Since 1965, the heads of the standing committee of the people's congress and chairmen of the people's government of the Tibet autonomous region have all been Tibetans.

Meanwhile, Tibetans and other ethnic people make up 78 percent of the staff of government departments at the autonomous regional, prefectural and county levels.

"When I was young, elders in my family told me that in old Tibet, serfs and slaves were so poor that they had nothing but shadows of their bodies," said Qiangba Puncog, who was born in Tibet's Qamdo prefecture in 1947. "Now Tibetan people cherish their rights which enable them to become citizens and directly elect their village head."

Other than the right to vote, Qiangba Puncog said Tibet's democratic reform enabled people to make their own regulations.

Statistics show that since 1965 the standing committee of the people's congress of the Tibet autonomous region has enacted 280 local regulations.

In order to respect the local tradition, the legal age for marriage in Tibet is 18 years old for female and 20 years old for male - two years younger than that for Han Chinese, said Qiangba Puncog. Tibetan language is required to be taught in schools as well as Chinese language.

Meanwhile, law-related education has been widely promoted in Tibet.

"People, including secular residents and lamas, should know, respect and obey the law," he said. "The government fully respects and protects the religious tradition in Tibet, and lamas or other religious figures should fulfill their duty to obey the law."

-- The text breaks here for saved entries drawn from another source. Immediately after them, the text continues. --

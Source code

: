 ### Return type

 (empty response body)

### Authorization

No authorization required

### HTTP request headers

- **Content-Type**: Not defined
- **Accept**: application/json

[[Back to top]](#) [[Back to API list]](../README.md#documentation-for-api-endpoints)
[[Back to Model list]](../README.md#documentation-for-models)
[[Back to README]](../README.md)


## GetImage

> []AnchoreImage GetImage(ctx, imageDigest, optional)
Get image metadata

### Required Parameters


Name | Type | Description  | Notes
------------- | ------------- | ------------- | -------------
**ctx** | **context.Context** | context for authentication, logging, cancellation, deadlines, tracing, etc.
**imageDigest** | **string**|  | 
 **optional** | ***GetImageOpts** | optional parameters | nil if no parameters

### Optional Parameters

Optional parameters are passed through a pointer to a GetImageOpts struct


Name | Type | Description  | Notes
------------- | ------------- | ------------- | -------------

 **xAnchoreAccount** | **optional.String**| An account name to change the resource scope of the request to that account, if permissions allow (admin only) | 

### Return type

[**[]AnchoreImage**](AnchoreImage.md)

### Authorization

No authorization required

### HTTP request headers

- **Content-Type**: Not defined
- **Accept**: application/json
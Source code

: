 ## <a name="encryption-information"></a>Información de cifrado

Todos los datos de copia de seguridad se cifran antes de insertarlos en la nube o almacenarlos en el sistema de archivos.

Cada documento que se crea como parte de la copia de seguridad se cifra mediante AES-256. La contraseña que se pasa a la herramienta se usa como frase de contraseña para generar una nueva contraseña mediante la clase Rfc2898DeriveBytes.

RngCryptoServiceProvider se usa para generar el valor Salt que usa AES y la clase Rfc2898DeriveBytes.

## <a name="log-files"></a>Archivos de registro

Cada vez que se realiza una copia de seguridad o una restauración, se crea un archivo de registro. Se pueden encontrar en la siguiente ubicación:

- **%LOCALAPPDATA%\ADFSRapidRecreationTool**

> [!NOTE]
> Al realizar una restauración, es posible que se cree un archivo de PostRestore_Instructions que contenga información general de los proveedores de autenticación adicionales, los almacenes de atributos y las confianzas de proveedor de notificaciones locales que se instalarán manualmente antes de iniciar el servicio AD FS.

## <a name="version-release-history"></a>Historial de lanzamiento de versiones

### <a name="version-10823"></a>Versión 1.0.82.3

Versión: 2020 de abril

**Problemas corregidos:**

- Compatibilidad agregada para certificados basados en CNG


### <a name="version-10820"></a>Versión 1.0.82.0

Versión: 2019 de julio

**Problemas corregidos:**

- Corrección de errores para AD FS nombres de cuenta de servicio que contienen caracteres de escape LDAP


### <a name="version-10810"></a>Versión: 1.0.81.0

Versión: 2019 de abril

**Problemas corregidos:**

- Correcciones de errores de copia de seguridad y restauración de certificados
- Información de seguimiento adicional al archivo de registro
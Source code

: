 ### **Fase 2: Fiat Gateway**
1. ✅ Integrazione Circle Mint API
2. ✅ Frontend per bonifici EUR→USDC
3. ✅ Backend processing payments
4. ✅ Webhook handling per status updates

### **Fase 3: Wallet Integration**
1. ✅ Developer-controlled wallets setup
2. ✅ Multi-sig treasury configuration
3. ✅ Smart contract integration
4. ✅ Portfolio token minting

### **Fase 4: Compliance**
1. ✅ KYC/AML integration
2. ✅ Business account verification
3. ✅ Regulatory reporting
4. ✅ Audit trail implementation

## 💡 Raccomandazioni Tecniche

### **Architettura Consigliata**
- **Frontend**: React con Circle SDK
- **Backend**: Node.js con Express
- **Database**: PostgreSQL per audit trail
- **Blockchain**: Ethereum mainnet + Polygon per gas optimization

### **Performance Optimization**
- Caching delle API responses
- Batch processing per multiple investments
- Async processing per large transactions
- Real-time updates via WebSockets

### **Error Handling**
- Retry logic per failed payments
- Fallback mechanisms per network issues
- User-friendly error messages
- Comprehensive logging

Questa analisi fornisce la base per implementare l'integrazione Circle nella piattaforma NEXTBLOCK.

He said the 14th Dalai Lama, who created the "Tibetan government-in-exile", has not done anything good for Tibetans since he fled to India in 1959, and is blamed for fomenting the March 14 bloody riot in 2008 in Lhasa, capital of the Tibet autonomous region, leaving at least 18 people dead and 400 injured.

"Over the past 60 years, Tibetan people's livelihood has been greatly improved," he said. "The Dalai Lama's retirement or death will not affect Tibet."

According to official reports, per-capita net income reached 4,138 yuan ($641) by 2010, and the average lifespan of people in Tibet has increased from 35.5 years before liberation to 67 years now.

"A foreign political leader once told me that he was impressed by hundreds of pilgrims chanting scriptures in the front of the Potala Palace, and said he didn't know Tibet has such freedom of religion," Qiangba Puncog said.